Concerning the integers values, two categories are defined
 Category "small integers" (SMALLINT)
Benchmarks in this category contain only small integers, which
means that they contain no constraint with a sum of coefficients
greater than or equal to 2^{21} (each number has up to
20 bits). Solvers which use 32bits integers are most probably safe,
unless they use some fancy learning scheme. All solvers should register
in this category.
 Category "big integers" (BIGINT)
Benchmarks in this category have at least one constraint
with a sum of coefficients greater than or equal to 2^{21} (at
least 21 bits). Only solvers with support for big integers should
register in this category.
Complete and incomplete solvers
Complete solvers are solvers which can always decide if the formula is
satisfiable or not, provided they are given enough time and memory.

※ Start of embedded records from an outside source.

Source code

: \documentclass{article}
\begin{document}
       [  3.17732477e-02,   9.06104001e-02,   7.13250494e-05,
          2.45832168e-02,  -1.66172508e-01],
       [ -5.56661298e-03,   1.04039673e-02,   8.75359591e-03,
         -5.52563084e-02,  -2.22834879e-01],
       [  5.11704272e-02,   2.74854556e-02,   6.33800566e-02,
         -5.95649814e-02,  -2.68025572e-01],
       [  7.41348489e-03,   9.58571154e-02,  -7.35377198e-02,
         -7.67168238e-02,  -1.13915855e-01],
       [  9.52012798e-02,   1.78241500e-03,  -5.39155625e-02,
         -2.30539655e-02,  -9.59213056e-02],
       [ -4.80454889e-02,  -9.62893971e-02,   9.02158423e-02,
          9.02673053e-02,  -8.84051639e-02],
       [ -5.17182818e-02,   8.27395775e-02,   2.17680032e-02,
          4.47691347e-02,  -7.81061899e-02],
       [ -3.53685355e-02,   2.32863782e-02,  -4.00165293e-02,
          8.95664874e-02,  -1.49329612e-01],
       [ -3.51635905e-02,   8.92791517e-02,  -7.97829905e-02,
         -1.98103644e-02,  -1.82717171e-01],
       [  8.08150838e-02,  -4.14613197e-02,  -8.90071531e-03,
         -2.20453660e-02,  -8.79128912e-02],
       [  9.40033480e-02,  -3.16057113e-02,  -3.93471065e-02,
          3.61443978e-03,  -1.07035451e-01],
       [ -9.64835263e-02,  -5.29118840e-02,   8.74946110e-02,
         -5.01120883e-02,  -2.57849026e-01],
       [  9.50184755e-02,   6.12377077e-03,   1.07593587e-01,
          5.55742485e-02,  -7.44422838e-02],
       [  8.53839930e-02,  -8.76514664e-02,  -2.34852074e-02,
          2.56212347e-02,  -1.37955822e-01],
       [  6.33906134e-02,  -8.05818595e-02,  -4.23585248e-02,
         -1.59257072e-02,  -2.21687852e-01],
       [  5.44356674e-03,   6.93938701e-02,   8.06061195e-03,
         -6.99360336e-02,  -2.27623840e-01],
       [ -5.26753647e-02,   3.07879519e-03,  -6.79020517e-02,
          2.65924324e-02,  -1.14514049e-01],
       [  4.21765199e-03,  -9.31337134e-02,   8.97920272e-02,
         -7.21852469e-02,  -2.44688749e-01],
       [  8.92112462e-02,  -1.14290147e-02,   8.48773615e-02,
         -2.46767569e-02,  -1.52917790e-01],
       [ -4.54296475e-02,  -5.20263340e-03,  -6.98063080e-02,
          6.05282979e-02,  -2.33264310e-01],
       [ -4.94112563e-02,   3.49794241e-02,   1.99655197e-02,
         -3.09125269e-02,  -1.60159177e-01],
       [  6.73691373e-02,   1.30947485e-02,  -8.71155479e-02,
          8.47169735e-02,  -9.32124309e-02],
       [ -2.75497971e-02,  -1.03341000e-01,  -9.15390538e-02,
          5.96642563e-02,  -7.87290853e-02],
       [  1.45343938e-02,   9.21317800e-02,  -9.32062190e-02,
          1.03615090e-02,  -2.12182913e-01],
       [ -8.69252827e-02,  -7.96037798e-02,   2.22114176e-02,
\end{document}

Incomplete solvers are able to give some answers (SAT/UNSAT) but not
all. They may loop endlessly in a number of cases. Local search
algorithms are examples of incomplete solvers. There is a high
probability that they find a solution if the instance is satisfiable,
but they will not be able to prove unsatisfiability.
Both kinds of solvers are welcome in this evaluation. Submitters will
have to indicate if their solver is complete or incomplete on
the submission form.
Complete solvers
There is no special requirement about complete solvers. See the input
and output format that all solvers must respect for details.
Incomplete solvers
Incomplete solvers are definitely welcome in this evaluation. Despite
the fact that they will never answer UNSATISFIABLE or OPTIMUM FOUND,
incomplete solvers can be registered in both the DEC and OPT
categories.
In the DEC category, an incomplete solver will stop as soon as it
finds a solution and will time out if it can't find one. The only
difference with a complete solver is that it will time out
systematically on unsatisfiable instances.
In the optimisation category, an incomplete solver will systematically
time out because it will be unable to prove that it has found the
optimum solution. Yet, it may have found the optimum value well before
the time out. In order to get relevant informations in this category,
an incomplete solver must fulfill two requirements:
 it must intercept the SIGTERM sent to the solver on timeout and
output either "s UNKNOWN" or "s SATISFIABLE" with the "v " line
corresponding to the best model it has found
 it MUST output "o " lines whenever it finds a better solution so
that, even if the solver always timeout, the timestamp of the last "o "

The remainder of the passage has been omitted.